Chopped Italian Pasta Salad
Serving Size - 8
Prepared By - DnD
Recipe Rating
* * * * *
 

RED WINE VINAIGRETTE:
1/3 cup red wine vinegar
2 teaspoons Dijon mustard
2 teaspoons honey
1 1/2 teaspoons dried oregano
1 teaspoon salt
1/4 teaspoon red pepper flakes
2/3 cup extra-virgin olive oil
PASTA SALAD:
1 pound Fusilli, cooked, drained and cooled to room temperature
1 pint (2 cups) cherry tomatoes, halved
1 pound salami cut into 1/2" cubes
8 ounces mozzarella pearls, drained
1 cup green olives, such as Cerignola, halved and pitted
1 cup artichoke hearts in oil, drained and chopped into bite-sized pieces
1/2 cup fresh basil diced

To a large bowl, add the red wine vinegar, Dijon mustard, honey, oregano, pepper flakes if using, and salt.

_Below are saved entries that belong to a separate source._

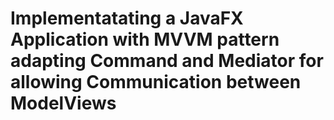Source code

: # Implementatating a JavaFX Application with MVVM pattern adapting Command and Mediator for allowing Communication between ModelViews


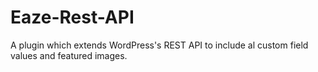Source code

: # Eaze-Rest-API
 A plugin which extends WordPress's REST API to include al custom field values and featured images.
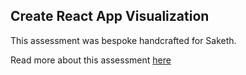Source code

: ## Create React App Visualization

This assessment was bespoke handcrafted for Saketh.

Read more about this assessment [here](https://react.eogresources.com)
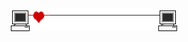 <p align="center">
<img src="https://github.com/godstanis/godstanis/blob/master/animated-line-image-0297.gif?raw=true">
  <!-- Source/Credits: https://www.animatedimages.org/ -->
</p>
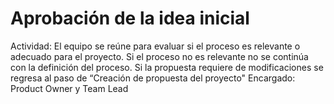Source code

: # Aprobación de la idea inicial

Actividad: El equipo se reúne para evaluar si el proceso es relevante o adecuado para el proyecto. Si el proceso no es relevante no se continúa con la definición del proceso. Si la propuesta requiere de modificaciones se regresa al paso de “Creación de propuesta del proyecto"
Encargado: Product Owner y Team Lead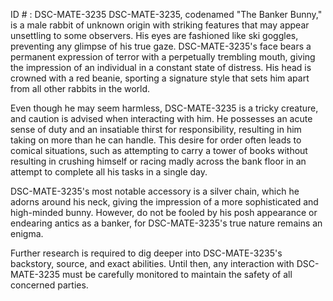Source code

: ID # : DSC-MATE-3235
DSC-MATE-3235, codenamed "The Banker Bunny," is a male rabbit of unknown origin with striking features that may appear unsettling to some observers. His eyes are fashioned like ski goggles, preventing any glimpse of his true gaze. DSC-MATE-3235's face bears a permanent expression of terror with a perpetually trembling mouth, giving the impression of an individual in a constant state of distress. His head is crowned with a red beanie, sporting a signature style that sets him apart from all other rabbits in the world.

Even though he may seem harmless, DSC-MATE-3235 is a tricky creature, and caution is advised when interacting with him. He possesses an acute sense of duty and an insatiable thirst for responsibility, resulting in him taking on more than he can handle. This desire for order often leads to comical situations, such as attempting to carry a tower of books without resulting in crushing himself or racing madly across the bank floor in an attempt to complete all his tasks in a single day.

DSC-MATE-3235's most notable accessory is a silver chain, which he adorns around his neck, giving the impression of a more sophisticated and high-minded bunny. However, do not be fooled by his posh appearance or endearing antics as a banker, for DSC-MATE-3235's true nature remains an enigma. 

Further research is required to dig deeper into DSC-MATE-3235's backstory, source, and exact abilities. Until then, any interaction with DSC-MATE-3235 must be carefully monitored to maintain the safety of all concerned parties.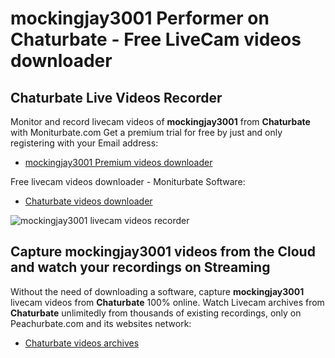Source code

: # mockingjay3001 Performer on Chaturbate - Free LiveCam videos downloader

## Chaturbate Live Videos Recorder

Monitor and record livecam videos of **mockingjay3001** from **Chaturbate** with Moniturbate.com
Get a premium trial for free by just and only registering with your Email address:
* [mockingjay3001 Premium videos downloader](https://moniturbate.com/request-demo-licence-key.html)

Free livecam videos downloader - Moniturbate Software:
* [Chaturbate videos downloader](https://moniturbate.com/moniturbate-download-software.html)

![mockingjay3001 livecam videos recorder](https://peachurnet.com/templates/moniturbate-software.png)


## Capture mockingjay3001 videos from the Cloud and watch your recordings on Streaming

Without the need of downloading a software, capture **mockingjay3001** livecam videos from **Chaturbate** 100% online.
Watch Livecam archives from **Chaturbate** unlimitedly from thousands of existing recordings, only on Peachurbate.com and its websites network:
* [Chaturbate videos archives](https://peachurnet.com/)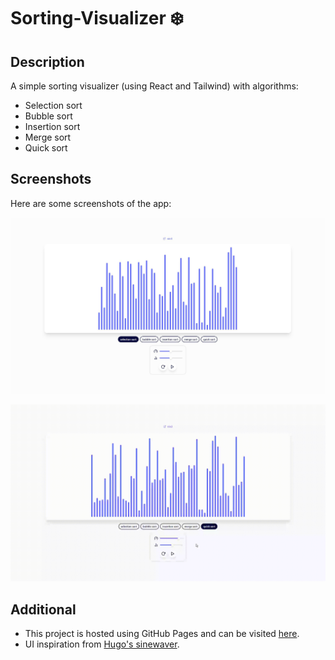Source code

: # Sorting-Visualizer ❄️

## Description

A simple sorting visualizer (using React and Tailwind) with algorithms:

- Selection sort
- Bubble sort
- Insertion sort
- Merge sort
- Quick sort

## Screenshots

Here are some screenshots of the app:

![Image 1](./screenshots/1.JPG)

![Image 2](./screenshots/2.gif)

## Additional

- This project is hosted using GitHub Pages and can be visited [here](https://therealnin3.github.io/Sorting-Visualizer/).
- UI inspiration from [Hugo's sinewaver](https://www.sinwaver.com/).
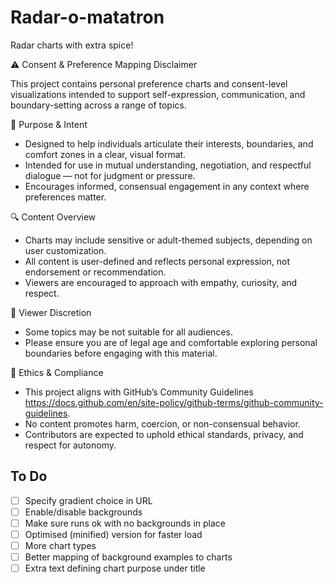 # Radar-o-matatron
Radar charts with extra spice!

⚠️ Consent & Preference Mapping Disclaimer

This project contains personal preference charts and consent-level visualizations intended to support self-expression, communication, and boundary-setting across a range of topics.

🧠 Purpose & Intent
- Designed to help individuals articulate their interests, boundaries, and comfort zones in a clear, visual format.
- Intended for use in mutual understanding, negotiation, and respectful dialogue — not for judgment or pressure.
- Encourages informed, consensual engagement in any context where preferences matter.
  
🔍 Content Overview
- Charts may include sensitive or adult-themed subjects, depending on user customization.
- All content is user-defined and reflects personal expression, not endorsement or recommendation.
- Viewers are encouraged to approach with empathy, curiosity, and respect.
  
🔞 Viewer Discretion
- Some topics may be not suitable for all audiences.
- Please ensure you are of legal age and comfortable exploring personal boundaries before engaging with this material.
  
📜 Ethics & Compliance
- This project aligns with GitHub’s Community Guidelines https://docs.github.com/en/site-policy/github-terms/github-community-guidelines.
- No content promotes harm, coercion, or non-consensual behavior.
- Contributors are expected to uphold ethical standards, privacy, and respect for autonomy.

## To Do
- [ ] Specify gradient choice in URL
- [ ] Enable/disable backgrounds
- [ ] Make sure runs ok with no backgrounds in place
- [ ] Optimised (minified) version for faster load
- [ ] More chart types
- [ ] Better mapping of background examples to charts
- [ ] Extra text defining chart purpose under title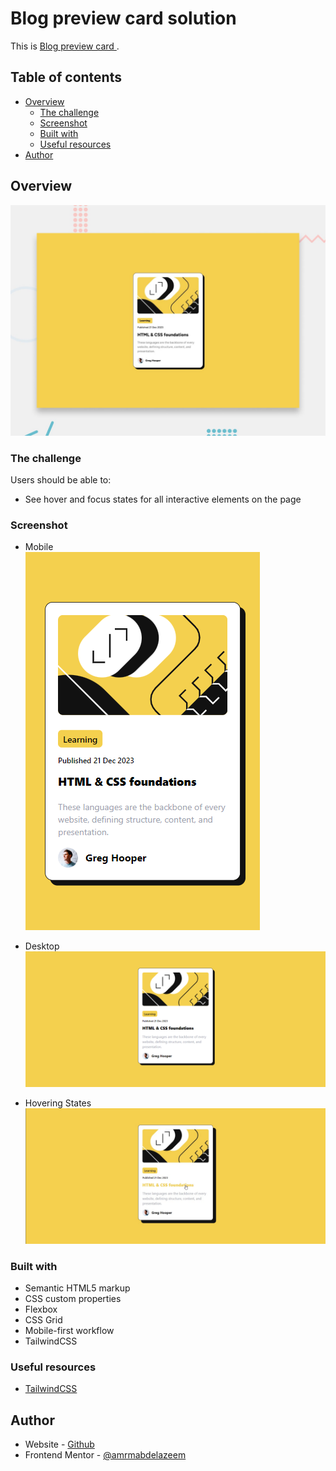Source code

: # Blog preview card solution

This is [Blog preview card ](https://www.frontendmentor.io/challenges/blog-preview-card-ckPaj01IcS).

## Table of contents

- [Overview](#overview)
  - [The challenge](#the-challenge)
  - [Screenshot](#screenshot)
  - [Built with](#built-with)
  - [Useful resources](#useful-resources)
- [Author](#author)


## Overview

![Design preview for the Blog preview card](./design/desktop-preview.jpg)

### The challenge

Users should be able to:

- See hover and focus states for all interactive elements on the page

### Screenshot

- Mobile <br/>
![mobile](screenshots/mobile.png)

- Desktop <br/>
![desktop](screenshots/desktop.png)

- Hovering States
![active-states](screenshots/active-states.jpg)

### Built with

- Semantic HTML5 markup
- CSS custom properties
- Flexbox
- CSS Grid
- Mobile-first workflow
- TailwindCSS

### Useful resources

- [TailwindCSS](https://tailwindcss.com/)

## Author

- Website - [Github](https://github.com/amrmabdelazeem)
- Frontend Mentor - [@amrmabdelazeem](https://www.frontendmentor.io/profile/amrmabdelazeem)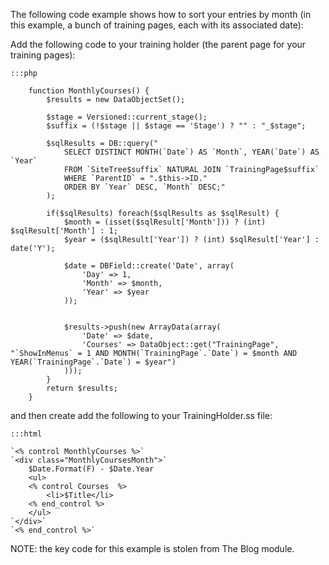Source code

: The following code example shows how to sort your entries by month (in this example, a bunch of training pages, each
with its associated date):

Add the following code to your training holder (the parent page for your training pages):

	:::php
	
		function MonthlyCourses() {
			$results = new DataObjectSet();
	
			$stage = Versioned::current_stage();
			$suffix = (!$stage || $stage == 'Stage') ? "" : "_$stage";
	
			$sqlResults = DB::query("
				SELECT DISTINCT MONTH(`Date`) AS `Month`, YEAR(`Date`) AS `Year`
				FROM `SiteTree$suffix` NATURAL JOIN `TrainingPage$suffix`
				WHERE `ParentID` = ".$this->ID."
				ORDER BY `Year` DESC, `Month` DESC;"
			);
	
			if($sqlResults) foreach($sqlResults as $sqlResult) {
				$month = (isset($sqlResult['Month'])) ? (int) $sqlResult['Month'] : 1;
				$year = ($sqlResult['Year']) ? (int) $sqlResult['Year'] : date('Y');
	
				$date = DBField::create('Date', array(
					'Day' => 1,
					'Month' => $month,
					'Year' => $year
				));
	
	
				$results->push(new ArrayData(array(
					'Date' => $date,
					'Courses' => DataObject::get("TrainingPage", "`ShowInMenus` = 1 AND MONTH(`TrainingPage`.`Date`) = $month AND YEAR(`TrainingPage`.`Date`) = $year")
				)));
			}
			return $results;
		}
	


and then create add the following to your TrainingHolder.ss file:

	:::html
	
	`<% control MonthlyCourses %>`
	`<div class="MonthlyCoursesMonth">`
		$Date.Format(F) - $Date.Year
		<ul>
		<% control Courses  %>
			<li>$Title</li>
		<% end_control %>
		</ul>
	`</div>`
	`<% end_control %>`
	
	
	


NOTE: the key code for this example is stolen from The Blog module.

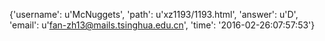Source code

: {'username': u'McNuggets', 'path': u'xz1193/1193.html', 'answer': u'D', 'email': u'fan-zh13@mails.tsinghua.edu.cn', 'time': '2016-02-26:07:57:53'}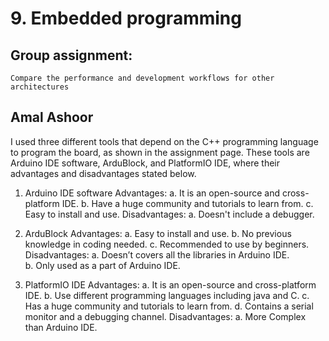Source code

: # 9. Embedded programming


## Group assignment:
    Compare the performance and development workflows for other architectures


## **Amal Ashoor**

I used  three different tools that depend on the C++ programming language to program the board, as shown in the assignment page. These tools are Arduino IDE software, ArduBlock, and PlatformIO IDE, where their advantages and disadvantages stated below.

1. Arduino IDE software
Advantages: 
 a. It is an open-source and cross-platform IDE. 
 b. Have a huge community and tutorials to learn from.
 c. Easy to install and use.
Disadvantages:
 a. Doesn't include a debugger.


2. ArduBlock
Advantages: 
 a. Easy to install and use.
 b. No previous knowledge in coding needed.
 c. Recommended to use by beginners.
Disadvantages:
 a. Doesn’t covers all the libraries in Arduino IDE.  
 b. Only used as a part of Arduino IDE.
 
 
3. PlatformIO IDE
Advantages: 
 a. It is an open-source and cross-platform IDE.
 b. Use different programming languages including java and C.
 c. Has a huge community and tutorials to learn from.
 d. Contains a serial monitor and a debugging channel.
Disadvantages:
 a. More Complex than Arduino IDE. 

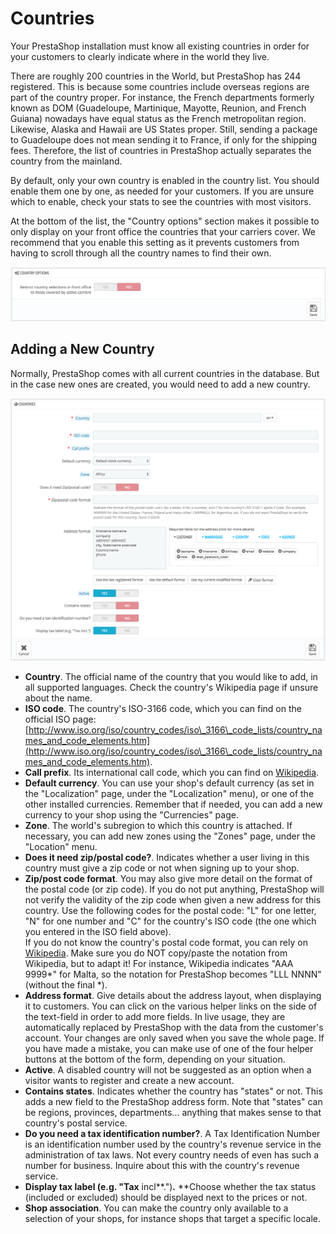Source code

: # Countries

Your PrestaShop installation must know all existing countries in order for your customers to clearly indicate where in the world they live.

There are roughly 200 countries in the World, but PrestaShop has 244 registered. This is because some countries include overseas regions are part of the country proper. For instance, the French departments formerly known as DOM (Guadeloupe, Martinique, Mayotte, Reunion, and French Guiana) nowadays have equal status as the French metropolitan region. Likewise, Alaska and Hawaii are US States proper. Still, sending a package to Guadeloupe does not mean sending it to France, if only for the shipping fees. Therefore, the list of countries in PrestaShop actually separates the country from the mainland.

By default, only your own country is enabled in the country list. You should enable them one by one, as needed for your customers. If you are unsure which to enable, check your stats to see the countries with most visitors.

At the bottom of the list, the "Country options" section makes it possible to only display on your front office the countries that your carriers cover. We recommend that you enable this setting as it prevents customers from having to scroll through all the country names to find their own.

![](<../../../../.gitbook/assets/51839946 (4) (4) (1).png>)

## Adding a New Country <a href="countries-addinganewcountry" id="countries-addinganewcountry"></a>

Normally, PrestaShop comes with all current countries in the database. But in the case new ones are created, you would need to add a new country.

![](<../../../../.gitbook/assets/51839947 (4) (4) (1).png>)

* **Country**. The official name of the country that you would like to add, in all supported languages. Check the country's Wikipedia page if unsure about the name.
* **ISO code**. The country's ISO-3166 code, which you can find on the official ISO page: [http://www.iso.org/iso/country_codes/iso\_3166\_code_lists/country_names_and_code_elements.htm](http://www.iso.org/iso/country_codes/iso\_3166\_code_lists/country_names_and_code_elements.htm).
* **Call prefix**. Its international call code, which you can find on [Wikipedia](http://en.wikipedia.org/wiki/List_of_country_calling_codes).
* **Default currency**. You can use your shop's default currency (as set in the "Localization" page, under the "Localization" menu), or one of the other installed currencies. Remember that if needed, you can add a new currency to your shop using the "Currencies" page.
* **Zone**. The world's subregion to which this country is attached. If necessary, you can add new zones using the "Zones" page, under the "Location" menu.
* **Does it need zip/postal code?**. Indicates whether a user living in this country must give a zip code or not when signing up to your shop.
* **Zip/post code format**. You may also give more detail on the format of the postal code (or zip code). If you do not put anything, PrestaShop will not verify the validity of the zip code when given a new address for this country. Use the following codes for the postal code: "L" for one letter, "N" for one number and "C" for the country's ISO code (the one which you entered in the ISO field above).\
  If you do not know the country's postal code format, you can rely on [Wikipedia](http://en.wikipedia.org/wiki/List_of_postal_codes). Make sure you do NOT copy/paste the notation from Wikipedia, but to adapt it! For instance, Wikipedia indicates "AAA 9999\*" for Malta, so the notation for PrestaShop becomes "LLL NNNN" (without the final \*).
* **Address format**. Give details about the address layout, when displaying it to customers. You can click on the various helper links on the side of the text-field in order to add more fields. In live usage, they are automatically replaced by PrestaShop with the data from the customer's account. Your changes are only saved when you save the whole page. If you have made a mistake, you can make use of one of the four helper buttons at the bottom of the form, depending on your situation.
* **Active**. A disabled country will not be suggested as an option when a visitor wants to register and create a new account.
* **Contains states**. Indicates whether the country has "states" or not. This adds a new field to the PrestaShop address form. Note that "states" can be regions, provinces, departments... anything that makes sense to that country's postal service.
* **Do you need a tax identification number?**. A Tax Identification Number is an identification number used by the country's revenue service in the administration of tax laws. Not every country needs of even has such a number for business. Inquire about this with the country's revenue service.
* **Display tax label (e.g. "Tax** incl**.")**.** **Choose whether the tax status (included or excluded) should be displayed next to the prices or not.
* **Shop association**. You can make the country only available to a selection of your shops, for instance shops that target a specific locale.
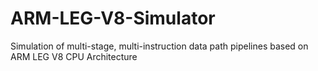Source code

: # ARM-LEG-V8-Simulator
Simulation of multi-stage, multi-instruction data path pipelines based on ARM LEG V8 CPU Architecture
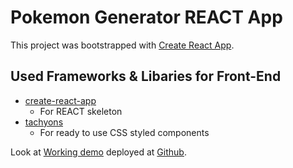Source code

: # Pokemon Generator REACT App

This project was bootstrapped with [Create React App](https://github.com/facebook/create-react-app).

## Used Frameworks & Libaries for Front-End
* [create-react-app](https://github.com/facebook/create-react-app/blob/master/README.md#getting-started)
	* For REACT skeleton
* [tachyons](https://tachyons.io/)
	* For ready to use CSS styled components

Look at [Working demo](https://face-recognition-dsag.onrender.com/) deployed at [Github](https://kylehek.github.io/pokemon-generator/).
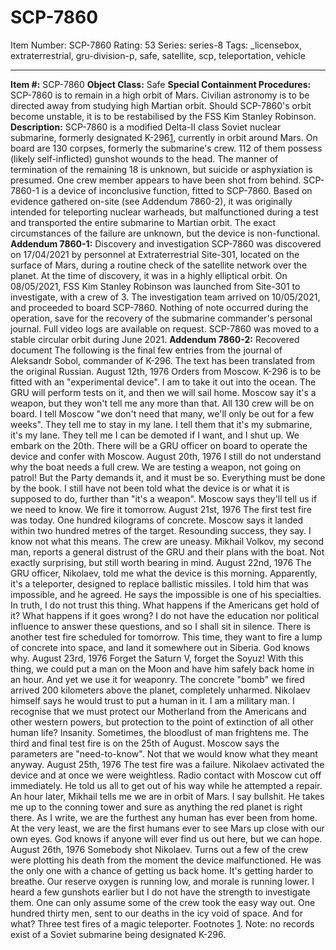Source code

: # SCP-7860
Item Number: SCP-7860
Rating: 53
Series: series-8
Tags: _licensebox, extraterrestrial, gru-division-p, safe, satellite, scp, teleportation, vehicle

---

**Item #:** SCP-7860
**Object Class:** Safe
**Special Containment Procedures:** SCP-7860 is to remain in a high orbit of Mars. Civilian astronomy is to be directed away from studying high Martian orbit. Should SCP-7860's orbit become unstable, it is to be restabilised by the FSS Kim Stanley Robinson.
**Description:** SCP-7860 is a modified Delta-II class Soviet nuclear submarine, formerly designated K-296[1](javascript:;), currently in orbit around Mars. On board are 130 corpses, formerly the submarine's crew. 112 of them possess (likely self-inflicted) gunshot wounds to the head. The manner of termination of the remaining 18 is unknown, but suicide or asphyxiation is presumed. One crew member appears to have been shot from behind.
SCP-7860-1 is a device of inconclusive function, fitted to SCP-7860. Based on evidence gathered on-site (see Addendum 7860-2), it was originally intended for teleporting nuclear warheads, but malfunctioned during a test and transported the entire submarine to Martian orbit. The exact circumstances of the failure are unknown, but the device is non-functional.
**Addendum 7860-1:** Discovery and investigation
SCP-7860 was discovered on 17/04/2021 by personnel at Extraterrestrial Site-301, located on the surface of Mars, during a routine check of the satellite network over the planet. At the time of discovery, it was in a highly elliptical orbit. On 08/05/2021, FSS Kim Stanley Robinson was launched from Site-301 to investigate, with a crew of 3.
The investigation team arrived on 10/05/2021, and proceeded to board SCP-7860. Nothing of note occurred during the operation, save for the recovery of the submarine commander's personal journal. Full video logs are available on request.
SCP-7860 was moved to a stable circular orbit during June 2021.
**Addendum 7860-2:** Recovered document
The following is the final few entries from the journal of Aleksandr Sobol, commander of K-296. The text has been translated from the original Russian.
August 12th, 1976
Orders from Moscow. K-296 is to be fitted with an "experimental device". I am to take it out into the ocean. The GRU will perform tests on it, and then we will sail home. Moscow say it's a weapon, but they won't tell me any more than that.
All 130 crew will be on board. I tell Moscow "we don't need that many, we'll only be out for a few weeks". They tell me to stay in my lane. I tell them that it's my submarine, it's my lane. They tell me I can be demoted if I want, and I shut up.
We embark on the 20th. There will be a GRU officer on board to operate the device and confer with Moscow.
August 20th, 1976
I still do not understand why the boat needs a full crew. We are testing a weapon, not going on patrol! But the Party demands it, and it must be so. Everything must be done by the book.
I still have not been told what the device is or what it is supposed to do, further than "it's a weapon". Moscow says they'll tell us if we need to know. We fire it tomorrow.
August 21st, 1976
The first test fire was today. One hundred kilograms of concrete. Moscow says it landed within two hundred metres of the target. Resounding success, they say. I know not what this means.
The crew are uneasy. Mikhail Volkov, my second man, reports a general distrust of the GRU and their plans with the boat. Not exactly surprising, but still worth bearing in mind.
August 22nd, 1976
The GRU officer, Nikolaev, told me what the device is this morning. Apparently, it's a teleporter, designed to replace ballistic missiles. I told him that was impossible, and he agreed. He says the impossible is one of his specialties.
In truth, I do not trust this thing. What happens if the Americans get hold of it? What happens if it goes wrong? I do not have the education nor political influence to answer these questions, and so I shall sit in silence.
There is another test fire scheduled for tomorrow. This time, they want to fire a lump of concrete into space, and land it somewhere out in Siberia. God knows why.
August 23rd, 1976
Forget the Saturn V, forget the Soyuz! With this thing, we could put a man on the Moon and have him safely back home in an hour. And yet we use it for weaponry. The concrete "bomb" we fired arrived 200 kilometers above the planet, completely unharmed. Nikolaev himself says he would trust to put a human in it.
I am a military man. I recognise that we must protect our Motherland from the Americans and other western powers, but protection to the point of extinction of all other human life? Insanity. Sometimes, the bloodlust of man frightens me.
The third and final test fire is on the 25th of August. Moscow says the parameters are "need-to-know". Not that we would know what they meant anyway.
August 25th, 1976
The test fire was a failure. Nikolaev activated the device and at once we were weightless. Radio contact with Moscow cut off immediately. He told us all to get out of his way while he attempted a repair.
An hour later, Mikhail tells me we are in orbit of Mars. I say bullshit. He takes me up to the conning tower and sure as anything the red planet is right there. As I write, we are the furthest any human has ever been from home.
At the very least, we are the first humans ever to see Mars up close with our own eyes. God knows if anyone will ever find us out here, but we can hope.
August 26th, 1976
Somebody shot Nikolaev. Turns out a few of the crew were plotting his death from the moment the device malfunctioned.
He was the only one with a chance of getting us back home.
It's getting harder to breathe. Our reserve oxygen is running low, and morale is running lower. I heard a few gunshots earlier but I do not have the strength to investigate them. One can only assume some of the crew took the easy way out.
One hundred thirty men, sent to our deaths in the icy void of space. And for what? Three test fires of a magic teleporter.
Footnotes
[1](javascript:;). Note: no records exist of a Soviet submarine being designated K-296.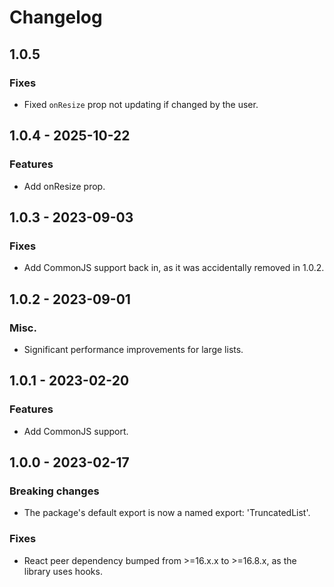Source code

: # Changelog

## 1.0.5

### Fixes

- Fixed `onResize` prop not updating if changed by the user.

## 1.0.4 - 2025-10-22

### Features

- Add onResize prop.

## 1.0.3 - 2023-09-03

### Fixes

- Add CommonJS support back in, as it was accidentally removed in 1.0.2.

## 1.0.2 - 2023-09-01

### Misc.

- Significant performance improvements for large lists.

## 1.0.1 - 2023-02-20

### Features

- Add CommonJS support.

## 1.0.0 - 2023-02-17

### Breaking changes

- The package's default export is now a named export: 'TruncatedList'.

### Fixes

- React peer dependency bumped from >=16.x.x to >=16.8.x, as the library uses hooks.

Whisk together until smooth and combined. Drizzle in the olive oil while whisking to create a creamy vinaigrette. In the large bowl, toss together the cooked pasta with the cherry tomatoes, salami, mozzarella, green olives, artichokes and fresh basil. Refrigerate covered for at least an hour for ingredients to marinate. Serve cold or room temperature.